The 2017 Women's Africa Cup Sevens was a women's rugby sevens tournament held in Monastir, Tunisia on 16–17 September 2017. This tournament served as a qualifier for two tournaments, only the winner qualifies for next years 2018 Rugby World Cup Sevens, whereas the top two teams qualify for the 2018 Commonwealth Games which will also be held the following year.
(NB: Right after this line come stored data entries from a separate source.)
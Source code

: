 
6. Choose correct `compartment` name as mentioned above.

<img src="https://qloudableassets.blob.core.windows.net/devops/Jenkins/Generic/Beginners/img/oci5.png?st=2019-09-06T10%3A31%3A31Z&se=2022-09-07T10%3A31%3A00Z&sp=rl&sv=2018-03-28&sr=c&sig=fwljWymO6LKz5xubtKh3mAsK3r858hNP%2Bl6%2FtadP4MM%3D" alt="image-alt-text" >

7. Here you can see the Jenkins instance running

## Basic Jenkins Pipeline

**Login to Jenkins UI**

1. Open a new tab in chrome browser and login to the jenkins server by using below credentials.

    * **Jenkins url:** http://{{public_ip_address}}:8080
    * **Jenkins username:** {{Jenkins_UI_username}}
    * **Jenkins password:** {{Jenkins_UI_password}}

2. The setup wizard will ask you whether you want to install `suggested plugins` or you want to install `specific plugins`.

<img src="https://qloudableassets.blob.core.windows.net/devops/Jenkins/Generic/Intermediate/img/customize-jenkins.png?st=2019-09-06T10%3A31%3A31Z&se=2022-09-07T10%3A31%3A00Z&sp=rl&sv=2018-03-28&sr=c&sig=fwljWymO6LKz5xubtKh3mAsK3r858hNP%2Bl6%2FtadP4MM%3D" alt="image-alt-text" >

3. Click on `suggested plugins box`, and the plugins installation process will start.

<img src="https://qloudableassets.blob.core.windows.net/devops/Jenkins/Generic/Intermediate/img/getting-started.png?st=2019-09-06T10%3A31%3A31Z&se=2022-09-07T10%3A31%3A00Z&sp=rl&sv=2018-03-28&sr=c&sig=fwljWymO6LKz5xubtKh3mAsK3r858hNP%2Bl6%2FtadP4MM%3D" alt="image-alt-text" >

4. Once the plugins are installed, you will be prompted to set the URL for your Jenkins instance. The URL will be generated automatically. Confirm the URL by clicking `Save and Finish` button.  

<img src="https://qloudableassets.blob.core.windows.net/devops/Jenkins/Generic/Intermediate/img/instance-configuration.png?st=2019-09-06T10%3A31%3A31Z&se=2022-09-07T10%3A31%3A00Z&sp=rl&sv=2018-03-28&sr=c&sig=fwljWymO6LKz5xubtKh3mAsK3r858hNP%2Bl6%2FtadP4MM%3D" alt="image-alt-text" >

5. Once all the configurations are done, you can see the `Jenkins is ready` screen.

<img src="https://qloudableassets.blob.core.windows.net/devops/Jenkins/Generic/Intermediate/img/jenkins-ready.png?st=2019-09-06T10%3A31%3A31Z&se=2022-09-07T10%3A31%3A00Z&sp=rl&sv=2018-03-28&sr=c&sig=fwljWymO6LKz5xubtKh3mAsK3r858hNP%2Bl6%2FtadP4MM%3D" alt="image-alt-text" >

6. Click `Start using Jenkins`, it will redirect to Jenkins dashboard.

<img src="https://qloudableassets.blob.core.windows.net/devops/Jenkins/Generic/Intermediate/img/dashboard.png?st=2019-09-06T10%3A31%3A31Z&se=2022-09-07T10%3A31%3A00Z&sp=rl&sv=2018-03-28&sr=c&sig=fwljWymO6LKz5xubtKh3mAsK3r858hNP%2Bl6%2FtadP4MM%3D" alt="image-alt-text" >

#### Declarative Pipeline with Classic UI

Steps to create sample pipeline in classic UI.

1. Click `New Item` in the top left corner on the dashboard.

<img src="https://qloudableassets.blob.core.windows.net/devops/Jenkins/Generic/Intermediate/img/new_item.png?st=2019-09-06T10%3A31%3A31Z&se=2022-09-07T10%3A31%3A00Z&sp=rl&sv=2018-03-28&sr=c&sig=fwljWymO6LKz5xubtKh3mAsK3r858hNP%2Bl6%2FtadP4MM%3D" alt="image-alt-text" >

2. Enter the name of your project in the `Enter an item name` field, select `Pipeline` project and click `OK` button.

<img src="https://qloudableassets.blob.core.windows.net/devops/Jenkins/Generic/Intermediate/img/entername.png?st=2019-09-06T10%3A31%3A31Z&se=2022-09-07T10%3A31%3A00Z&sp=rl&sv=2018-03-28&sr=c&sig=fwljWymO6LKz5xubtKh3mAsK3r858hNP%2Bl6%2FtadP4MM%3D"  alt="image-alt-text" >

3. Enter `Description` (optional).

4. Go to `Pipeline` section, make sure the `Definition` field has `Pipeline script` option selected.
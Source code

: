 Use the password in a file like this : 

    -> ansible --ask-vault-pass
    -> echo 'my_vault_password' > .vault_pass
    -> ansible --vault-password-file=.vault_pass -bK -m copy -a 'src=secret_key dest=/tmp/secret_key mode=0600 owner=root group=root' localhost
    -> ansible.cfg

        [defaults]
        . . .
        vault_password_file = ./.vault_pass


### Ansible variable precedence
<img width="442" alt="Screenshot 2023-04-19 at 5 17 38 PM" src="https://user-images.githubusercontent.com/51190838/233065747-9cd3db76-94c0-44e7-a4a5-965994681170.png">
South Africa won the tournament and qualified for the Sevens World Cup and the Commonwealth Games, runner-up, Kenya, qualified for the latter.

==Teams==
Eight teams competed in the tournament.

==Pool stage==

===Pool A===

| Team | Pld | W | D | L | PF | PA | PD | Pts |
|---|---|---|---|---|---|---|---|---|
| South Africa | 3 | 3 | 0 | 0 | 82 | 7 | +75 | 9 |
| Tunisia | 3 | 2 | 0 | 1 | 60 | 32 | +28 | 7 |
| Uganda | 3 | 1 | 0 | 2 | 39 | 39 | 0 | 5 |
| Morocco | 3 | 0 | 0 | 3 | 5 | 108 | –103 | 3 |

Source:

----

----

----

----

----

----

===Pool B===

| Team | Pld | W | D | L | PF | PA | PD | Pts |
|---|---|---|---|---|---|---|---|---|
| Kenya | 3 | 3 | 0 | 0 | 112 | 5 | +107 | 9 |
| Madagascar | 3 | 2 | 0 | 1 | 69 | 44 | +25 | 7 |
| Zimbabwe | 3 | 1 | 0 | 2 | 32 | 80 | –48 | 5 |
| Senegal | 3 | 0 | 0 | 3 | 5 | 89 | –84 | 3 |

----

----

----

----

----

----

==Standings==

| Legend |
|---|
| Winner qualifies to 2018 Rugby World Cup Sevens |
| Top two Commonwealth members eligible for 2018 Commonwealth Games |

| Rank | Team |
|---|---|
| 1st place, gold medalist(s) | South Africa |
| 2nd place, silver medalist(s) | Kenya |
| 3rd place, bronze medalist(s) | Tunisia |
| 4 | Uganda |
| 5 | Madagascar |
| 6 | Senegal |
| 7 | Zimbabwe |
| 8 | Morocco |

==See also==
- 2018 Rugby World Cup Sevens qualifying – Women
- Rugby sevens at the 2018 Commonwealth Games
- 2017 Africa Cup Sevens (Men)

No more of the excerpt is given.